Under the 7th NFC award, the provinces get 57.5% of the total federal divisible pool.

The prime minister stated that after the transfer of a majority of resources to the provinces, there was no incentive for the federal government to enhance revenue collection. It was agreed that the provinces and the Centre would sit together to resolve the issue at the NFC forum.

12th Five Year Plan

The NEC authorised the Planning Commission to prepare the draft of the 12th Five Year Plan, but the Punjab finance minister objected to the proposed 6.5% average annual economic growth rate target, said an official of the provincial government.

She was of the view that due to worsening problems related to current account deficit and budget deficit, at least two years were needed to stabilise the economy that would slow down the pace of economic growth, according to the official.

The IMF has also said that Pakistan’s twin deficits – current account and budget deficit – are worsening, projecting the highest-ever $16.6 billion current account deficit for this fiscal year.

The prime minister directed the Planning Commission that the main objective for the next five years should be to sustain the current high economic growth trajectory of 6%.

He also observed that keeping current account deficit and budget deficit within manageable limits, broadening the tax base, diversifying exports and containing the population growth were easier said than done.


The Planning Commission will present the draft plan in the next meeting of the NEC, which is expected to take place in May before the approval of the budget.

The Planning Commission told the NEC that as against the 3.7% average GDP growth rate achieved during the last PPP tenure, the average economic growth rate during the first four years of the PML-N government remained 4.4%.

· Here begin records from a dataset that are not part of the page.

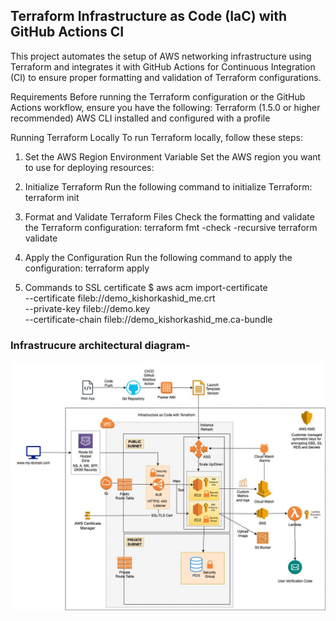 ## Terraform Infrastructure as Code (IaC) with GitHub Actions CI

This project automates the setup of AWS networking infrastructure using Terraform and integrates it with GitHub Actions for Continuous Integration (CI) to ensure proper formatting and validation of Terraform configurations.

Requirements
Before running the Terraform configuration or the GitHub Actions workflow, ensure you have the following:
Terraform (1.5.0 or higher recommended)
AWS CLI installed and configured with a profile

Running Terraform Locally
To run Terraform locally, follow these steps:

1. Set the AWS Region Environment Variable
Set the AWS region you want to use for deploying resources:

2. Initialize Terraform
Run the following command to initialize Terraform:
terraform init

3. Format and Validate Terraform Files
Check the formatting and validate the Terraform configuration:
terraform fmt -check -recursive
terraform validate

4. Apply the Configuration
Run the following command to apply the configuration:
terraform apply

5. Commands to SSL certificate
$ aws acm import-certificate \
    --certificate fileb://demo_kishorkashid_me.crt \
    --private-key fileb://demo.key \
    --certificate-chain fileb://demo_kishorkashid_me.ca-bundle

### Infrastrucure architectural diagram-

![infra_architecture](infra_architecture.jpg)
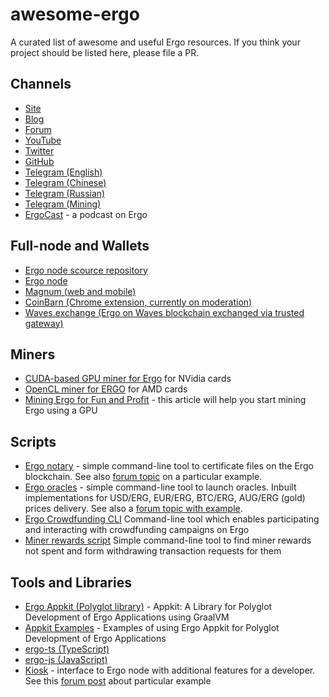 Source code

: # awesome-ergo

A curated list of awesome and useful Ergo resources. If you think your project should be listed here, please file a PR.

## Channels
- [Site](https://ergoplatform.org/en/)
- [Blog](https://ergoplatform.org/en/blog/)
- [Forum](https://www.ergoforum.org/)
- [YouTube](https://www.youtube.com/channel/UC7cht_rw6ofX3wTirrQG8kw)
- [Twitter](https://twitter.com/ergoplatformorg)
- [GitHub](https://github.com/ergoplatform)
- [Telegram (English)](https://t.me/ergoplatform)
- [Telegram (Chinese)](https://t.me/ergoplatform_CH)
- [Telegram (Russian)](https://t.me/ergoplatform_ru)
- [Telegram (Mining)](https://t.me/ergo_mining)
- [ErgoCast](https://ergocast.io/) - a podcast on Ergo 

## Full-node and Wallets
 - [Ergo node scource repository](https://github.com/ergoplatform/ergo)
 - [Ergo node](https://ergoplatform.org/en/blog/2019_12_02_how_to_setup/)
 - [Magnum (web and mobile)](https://magnumwallet.co/?coin=erg)
 - [CoinBarn (Chrome extension, currently on moderation)](https://github.com/coinbarn/coinbarn-extension)
 - [Waves.exchange (Ergo on Waves blockchain exchanged via trusted gateway)](https://waves.exchange/)

## Miners
 - [CUDA-based GPU miner for Ergo](https://github.com/ergoplatform/Autolykos-GPU-miner) for NVidia cards
 - [OpenCL miner for ERGO](https://github.com/mhssamadani/ergoAMDminer) for AMD cards 
 - [Mining Ergo for Fun and Profit](https://github.com/ergoplatform/ergo/wiki/Mining-Ergo-for-Fun-and-Profit) - this article will help you start mining Ergo using a GPU

## Scripts 
 - [Ergo notary](https://github.com/sininen-taivas/ergo-notary) - simple command-line tool to certificate files on the Ergo blockchain. 
 See also [forum topic](https://www.ergoforum.org/t/ergo-notary-command-line-tool/75) on a particular example.
 - [Ergo oracles](https://github.com/sininen-taivas/ergo-oracle) - simple command-line tool to launch oracles. Inbuilt implementations for USD/ERG, EUR/ERG, BTC/ERG, AUG/ERG (gold) prices delivery. See also a [forum topic with example](https://www.ergoforum.org/t/erg-usd-oracle-on-top-of-ergo/119).
 - [Ergo Crowdfunding CLI](https://github.com/robkorn/ergo-crowdfunding-cli) Command-line tool which enables participating and interacting with crowdfunding campaigns on Ergo 
 - [Miner rewards script](https://github.com/lorien/ergotools) Simple command-line tool to find miner rewards not spent and form withdrawing transaction requests for them

## Tools and Libraries
 - [Ergo Appkit (Polyglot library)](https://github.com/aslesarenko/ergo-appkit) - Appkit: A Library for Polyglot Development of Ergo Applications using GraalVM
 - [Appkit Examples](https://github.com/aslesarenko/ergo-appkit-examples) - Examples of using Ergo Appkit for Polyglot Development of Ergo Applications
 - [ergo-ts (TypeScript)](https://github.com/coinbarn/ergo-ts)
 - [ergo-js (JavaScript)](https://github.com/ergoplatform/ergo-js) 
 - [Kiosk](https://github.com/scalahub/Kiosk) - interface to Ergo node with additional features for a developer. See this [forum post](https://www.ergoforum.org/t/ergoscript-playground-using-kiosk/96) about particular example 
 
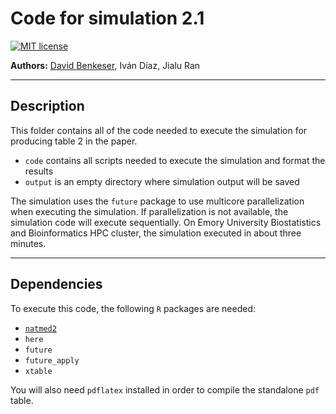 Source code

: # Code for simulation 2.1

[![MIT license](http://img.shields.io/badge/license-MIT-brightgreen.svg)](http://opensource.org/licenses/MIT)

**Authors:** [David
Benkeser](https://davidbphd.com), Iván Díaz, Jialu Ran

-----

## Description

This folder contains all of the code needed to execute the simulation for producing table 2 in the paper.
- `code` contains all scripts needed to execute the simulation and format the results
- `output` is an empty directory where simulation output will be saved

The simulation uses the `future` package to use multicore parallelization when executing the simulation. If parallelization is not available, the simulation code will execute sequentially. On Emory University Biostatistics and Bioinformatics HPC cluster, the simulation executed in about three minutes.

-----

## Dependencies

To execute this code, the following `R` packages are needed:
- [`natmed2`](https://github.com/benkeser/natmed2)
- `here`
- `future`
- `future_apply`
- `xtable`

You will also need `pdflatex` installed in order to compile the standalone `pdf` table.

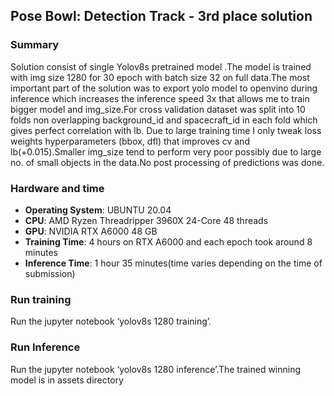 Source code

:﻿## Pose Bowl: Detection Track - 3rd place solution


### Summary

Solution consist of single Yolov8s pretrained model .The model is trained with img size 1280 for 30 epoch with batch size 32 on full data.The most important part of the solution was to export yolo model to openvino during inference which increases the inference speed 3x that allows me to train bigger model and img_size.For cross validation dataset was split into 10 folds non overlapping background_id and spacecraft_id in each fold which gives perfect correlation with lb. Due to large training time I only tweak loss weights hyperparameters (bbox, dfl) that improves cv and lb(+0.015).Smaller img_size tend to perform very poor possibly due to large no. of small objects in the data.No post processing of predictions was done.

### Hardware and time

- **Operating System**: UBUNTU 20.04
- **CPU**: AMD Ryzen Threadripper 3960X 24-Core 48 threads
- **GPU**: NVIDIA RTX A6000 48 GB
- **Training Time**: 4 hours on RTX A6000 and each epoch took around 8 minutes
- **Inference Time**: 1 hour 35 minutes(time varies depending on the time of submission)

### Run training
Run the jupyter notebook ‘yolov8s 1280 training’.

### Run Inference
Run the jupyter notebook ‘yolov8s 1280 inference’.The trained winning model is in assets directory
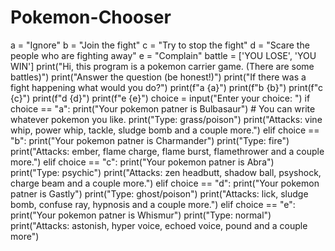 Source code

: # Pokemon-Chooser
a = "Ignore"
b = "Join the fight"
c = "Try to stop the fight"
d = "Scare the people who are fighting away"
e = "Complain"
battle = ['YOU LOSE', 'YOU WIN']
print("Hi, this program is a pokemon carrier game. (There are some battles)")
print("Answer the question (be honest!)")
print("If there was a fight happening what would you do?")
print(f"a {a}")
print(f"b {b}")
print(f"c {c}")
print(f"d {d}")
print(f"e {e}")
choice = input("Enter your choice: ")
if choice == "a":
    print("Your pokemon patner is Bulbasaur") # You can write whatever pokemon you like.
    print("Type: grass/poison")
    print("Attacks: vine whip, power whip, tackle, sludge bomb and a couple more.")
elif choice == "b":
    print("Your pokemon patner is Charmander")
    print("Type: fire")
    print("Attacks: ember, flame charge, flame burst, flamethrower and a couple more.")
elif choice == "c":
    print("Your pokemon patner is Abra")
    print("Type: psychic")
    print("Attacks: zen headbutt, shadow ball, psyshock, charge beam and a couple more.")
elif choice == "d":
    print("Your pokemon patner is Gastly")
    print("Type: ghost/poison")
    print("Attacks: lick, sludge bomb, confuse ray, hypnosis and a couple more.")
elif choice == "e":
    print("Your pokemon patner is Whismur")
    print("Type: normal")
    print("Attacks: astonish, hyper voice, echoed voice, pound and a couple more")
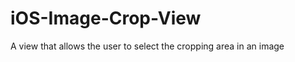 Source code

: iOS-Image-Crop-View
===================

A view that allows the user to select the cropping area in an image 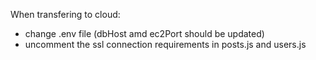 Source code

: When transfering to cloud:
 - change .env file (dbHost amd ec2Port should be updated)
 - uncomment the ssl connection requirements in posts.js and users.js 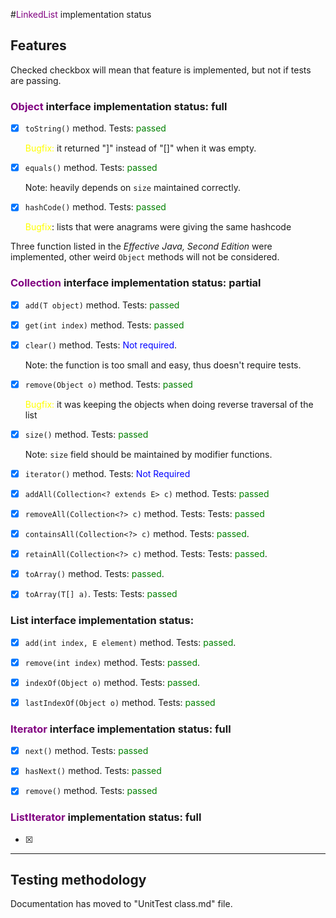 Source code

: #<font color="purple">LinkedList</font> implementation status

<h2>Features</h2>

Checked checkbox will mean that feature is implemented, but not if tests are passing. 
 
<h3><font color="purple">Object</font> interface implementation status: full</h3>
 
 - [x] `toString()` method. Tests: <font color="green">passed</font>
 
   <font color="yellow">Bugfix:</font> it returned "]" instead of "[]" when it was empty.
 
 - [x] `equals()` method. Tests: <font color="green">passed</font>
 
   Note: heavily depends on `size` maintained correctly.
 
 - [x] `hashCode()` method. Tests: <font color="green">passed</font> 

   <font color="yellow">Bugfix</font>: lists that were anagrams were giving the same hashcode
   
Three function listed in the *Effective Java, Second Edition* were implemented, other weird `Object` methods will not be considered.
 
<h3><font color="purple">Collection</font> interface implementation status: partial</h3>

 - [x] `add(T object)` method. Tests: <font color="green">passed</font> 
 
 - [x] `get(int index)` method. Tests: <font color="green">passed</font> 
 
 - [x] `clear()` method. Tests: <font color="blue">Not required</font>.
 
    Note: the function is too small and easy, thus doesn't require tests.
    
 - [x] `remove(Object o)` method. Tests: <font color="green">passed</font>
 
   <font color="yellow">Bugfix:</font> it was keeping the objects when doing reverse traversal of the list
 
 - [x] `size()` method. Tests: <font color="green">passed</font>
 
    Note: `size` field should be maintained by modifier functions.
    
 - [x] `iterator()` method. Tests: <font color="blue">Not Required</font>
 
 - [x] `addAll(Collection<? extends E> c)` method. Tests: <font color="green">passed</font>
 
 - [x] `removeAll(Collection<?> c)` method. Tests: Tests: <font color="green">passed</font>
 
 - [x] `containsAll(Collection<?> c)` method. Tests: <font color="green">passed</font>.
 
 - [x] `retainAll(Collection<?> c)` method. Tests: Tests: <font color="green">passed</font>.
 
 - [x] `toArray()` method. Tests: <font color="green">passed</font>.
 
 - [x] `toArray(T[] a)`. Tests: Tests: <font color="green">passed</font>
 
 <h3>List interface implementation status: </h3>
 
 - [x] `add(int index, E element)` method. Tests: <font color="green">passed</font>.
 
 - [x] `remove(int index)` method. Tests: <font color="green">passed</font>.
 
 - [x] `indexOf(Object o)` method. Tests: <font color="green">passed</font>.
 
 - [x] `lastIndexOf(Object o)` method. Tests: <font color="green">passed</font>  
 
<h3><font color="purple">Iterator</font> interface implementation status: full</h3>

 - [x] `next()` method. Tests: <font color="green">passed</font>
 
 - [x] `hasNext()` method. Tests: <font color="green">passed</font>
 
 - [x] `remove()` method. Tests: <font color="green">passed</font>
 
 <h3><font color="purple">ListIterator</font> implementation status: full</h3>
 
 -[x] 
 
 <hr>
 
<h2>Testing methodology</h2>

Documentation has moved to "UnitTest class.md" file. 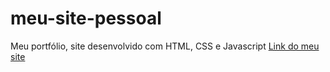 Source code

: # meu-site-pessoal

Meu portfólio, site desenvolvido com HTML, CSS e Javascript
<a href=" https://arttutu.github.io/meu-site-pessoal/"> Link do meu site </a>
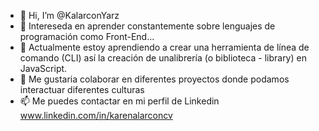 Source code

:- 👋 Hi, I’m @KalarconYarz
- 👀 Intereseda en aprender constantemente sobre lenguajes de programación como Front-End...
- 🌱 Actualmente estoy aprendiendo a crear una herramienta de línea de comando (CLI) así la creación de unalibrería (o biblioteca - library) en JavaScript.
- 💞️ Me gustaria colaborar en diferentes proyectos donde podamos interactuar diferentes culturas
- 📫 Me puedes contactar en mi perfil de Linkedin www.linkedin.com/in/karenalarconcv


<!---
KalarconYarz/KalarconYarz is a ✨ special ✨ repository because its `README.md` (this file) appears on your GitHub profile.
You can click the Preview link to take a look at your changes.
--->
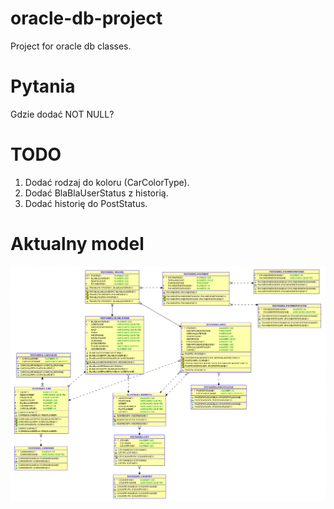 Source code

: # oracle-db-project
Project for oracle db classes.

# Pytania
Gdzie dodać NOT NULL?

# TODO
1. Dodać rodzaj do koloru (CarColorType).
2. Dodać BlaBlaUserStatus z historią.
3. Dodać historię do PostStatus.

# Aktualny model
![alt text](model.png "Title")
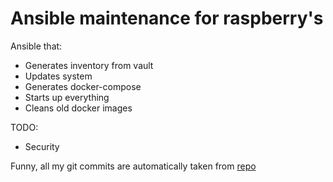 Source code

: # Ansible maintenance for raspberry's

Ansible that:

- Generates inventory from vault
- Updates system
- Generates docker-compose
- Starts up everything
- Cleans old docker images

TODO:

- Security

Funny, all my git commits are automatically taken from [repo](http://whatthecommit.com/index.txt)
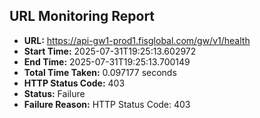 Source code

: ## URL Monitoring Report

- **URL:** https://api-gw1-prod1.fisglobal.com/gw/v1/health
- **Start Time:** 2025-07-31T19:25:13.602972
- **End Time:** 2025-07-31T19:25:13.700149
- **Total Time Taken:** 0.097177 seconds
- **HTTP Status Code:** 403
- **Status:** Failure
- **Failure Reason:** HTTP Status Code: 403
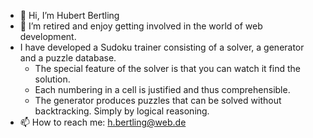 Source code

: - 👋 Hi, I’m Hubert Bertling
- 🌱 I’m retired and enjoy getting involved in the world of web development.
- I have developed a Sudoku trainer consisting of a solver, a generator and a puzzle database. 
  - The special feature of the solver is that you can watch it find the solution. 
  - Each numbering in a cell is justified and thus comprehensible.
  - The generator produces puzzles that can be solved without backtracking. Simply by logical reasoning. 
- 📫 How to reach me: h.bertling@web.de
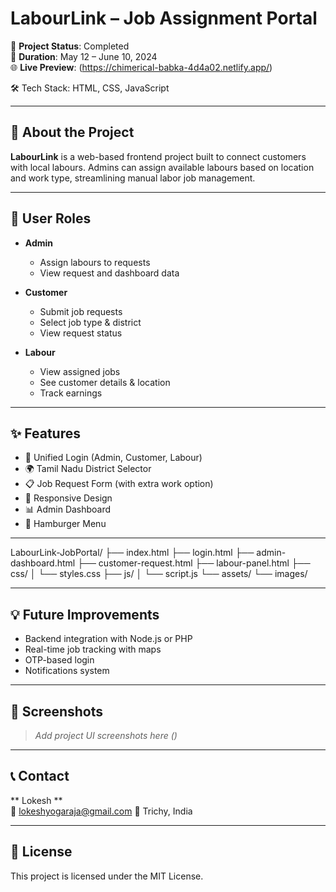 # LabourLink – Job Assignment Portal

🚧 **Project Status**: Completed  
📅 **Duration**: May 12 – June 10, 2024  
🌐 **Live Preview**: (https://chimerical-babka-4d4a02.netlify.app/)

🛠️ Tech Stack: HTML, CSS, JavaScript

---

## 📌 About the Project

**LabourLink** is a web-based frontend project built to connect customers with local labours. Admins can assign available labours based on location and work type, streamlining manual labor job management.

---

## 👥 User Roles

- **Admin**  
  - Assign labours to requests  
  - View request and dashboard data

- **Customer**  
  - Submit job requests  
  - Select job type & district  
  - View request status

- **Labour**  
  - View assigned jobs  
  - See customer details & location  
  - Track earnings

---

## ✨ Features

- 🔐 Unified Login (Admin, Customer, Labour)
- 🌍 Tamil Nadu District Selector
- 📋 Job Request Form (with extra work option)
- 📱 Responsive Design
- 📊 Admin Dashboard
- 🍔 Hamburger Menu

---

LabourLink-JobPortal/
├── index.html
├── login.html
├── admin-dashboard.html
├── customer-request.html
├── labour-panel.html
├── css/
│   └── styles.css
├── js/
│   └── script.js
└── assets/
    └── images/

---

## 💡 Future Improvements

- Backend integration with Node.js or PHP  
- Real-time job tracking with maps  
- OTP-based login  
- Notifications system

---

## 📸 Screenshots

> _Add project UI screenshots here ()_

---

## 📞 Contact

** Lokesh **  
📧 lokeshyogaraja@gmail.com 
📍 Trichy, India

---

## 📜 License

This project is licensed under the MIT License.
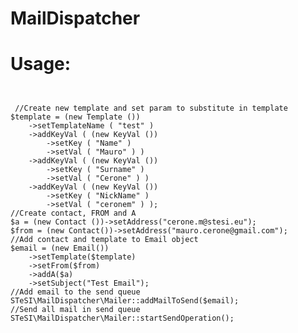 # MailDispatcher
<h1>Usage:</h1>

<pre><code>

 //Create new template and set param to substitute in template
$template = (new Template ())
	->setTemplateName ( "test" )
	->addKeyVal ( (new KeyVal ())
		->setKey ( "Name" )
		->setVal ( "Mauro" ) )
	->addKeyVal ( (new KeyVal ())
		->setKey ( "Surname" )
		->setVal ( "Cerone" ) )
	->addKeyVal ( (new KeyVal ())
		->setKey ( "NickName" )
		->setVal ( "ceronem" ) );
//Create contact, FROM and A
$a = (new Contact ())->setAddress("cerone.m@stesi.eu");
$from = (new Contact())->setAddress("mauro.cerone@gmail.com");
//Add contact and template to Email object
$email = (new Email())
	->setTemplate($template)
	->setFrom($from)
	->addA($a)
	->setSubject("Test Email");
//Add email to the send queue
STeSI\MailDispatcher\Mailer::addMailToSend($email);
//Send all mail in send queue
STeSI\MailDispatcher\Mailer::startSendOperation();

</code></pre> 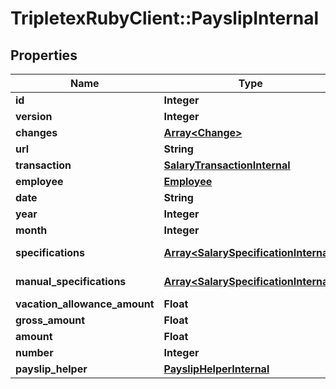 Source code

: # TripletexRubyClient::PayslipInternal

## Properties
Name | Type | Description | Notes
------------ | ------------- | ------------- | -------------
**id** | **Integer** |  | [optional] 
**version** | **Integer** |  | [optional] 
**changes** | [**Array&lt;Change&gt;**](Change.md) |  | [optional] 
**url** | **String** |  | [optional] 
**transaction** | [**SalaryTransactionInternal**](SalaryTransactionInternal.md) |  | [optional] 
**employee** | [**Employee**](Employee.md) |  | 
**date** | **String** | Voucher date. | [optional] 
**year** | **Integer** |  | [optional] 
**month** | **Integer** |  | [optional] 
**specifications** | [**Array&lt;SalarySpecificationInternal&gt;**](SalarySpecificationInternal.md) | Link to salary specifications. | [optional] 
**manual_specifications** | [**Array&lt;SalarySpecificationInternal&gt;**](SalarySpecificationInternal.md) | Link to salary specifications. | [optional] 
**vacation_allowance_amount** | **Float** |  | [optional] 
**gross_amount** | **Float** |  | [optional] 
**amount** | **Float** |  | [optional] 
**number** | **Integer** |  | [optional] 
**payslip_helper** | [**PayslipHelperInternal**](PayslipHelperInternal.md) |  | [optional] 


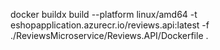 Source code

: docker buildx build --platform linux/amd64 -t eshopapplication.azurecr.io/reviews.api:latest -f ./ReviewsMicroservice/Reviews.API/Dockerfile .
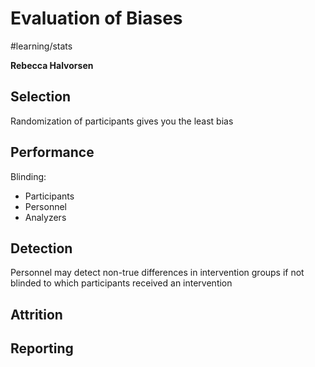 # Evaluation of Biases
#learning/stats

**Rebecca Halvorsen**

## Selection
Randomization of participants gives you the least bias

## Performance
Blinding:
* Participants
* Personnel
* Analyzers

## Detection
Personnel may detect non-true differences in intervention groups if not blinded to which participants received an intervention

## Attrition
## Reporting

However, the Sindh chief minister raised the objection, saying when the investment-to-GDP ratio fell in actual terms during the PML-N tenure, then how the economy could grow at 5% rate.

The Planning Commission chief economist could not give a satisfactory reply.

 

Regional disparities

The Sindh CM also questioned the Centre’s Punjab-focused development model and demanded a province-wise breakup of the public sector investment, according to the officials.

More than 92% of the spending under parliamentarians schemes was in Punjab, according to the Planning Commission documents.

However, Planning Minister Ahsan Iqbal said desegregating the national level projects on provincial lines was not possible.

The Sindh CM said that one of the main objectives of the NEC was to end regional disparities but the constitutional body was not able to achieve this objective. He said his province so far got less than 8% of the allocated budget during the current fiscal year.

Shah demanded that the current limit of Rs10 billion for the Provincial Development Working Party should be enhanced in order to facilitate fast approval of projects. The provincial schemes falling above Rs10 billion thresholds have to come before the CDWP for approval.

Resource generation: Provinces must concentrate on raising their own revenues

It was decided that all stakeholders would sit together to resolve the issue. The NEC approved enhancing the development budget sanctioning limits of Azad Jammu and Kashmir, Gilgit-Baltistan and FATA development committees to Rs1 billion.

The Planning Commission deputy chairman had proposed that the sanctioning limit of the Fata Development Committee should be enhanced from Rs400 million to Rs2 billion. But Planning Minister Iqbal opposed the proposal.

SDGs framework

The NEC also approved the National Framework and targets for the SDGs programme to prioritise the 17 SDGs as per Pakistan’s requirements.

Food security through sustainable agriculture, improved nutrition and healthy life, equitable quality education, improved drinking water and affordable clean energy have been declared immediate priorities of Pakistan.

Accelerating the rate of poverty reduction, empowerment of women and girls and building resilient infrastructure have been declared as category-II priorities requiring long-term policy interventions. Mitigating the impact of climate change and conversation of marine resources have been placed in the category-III.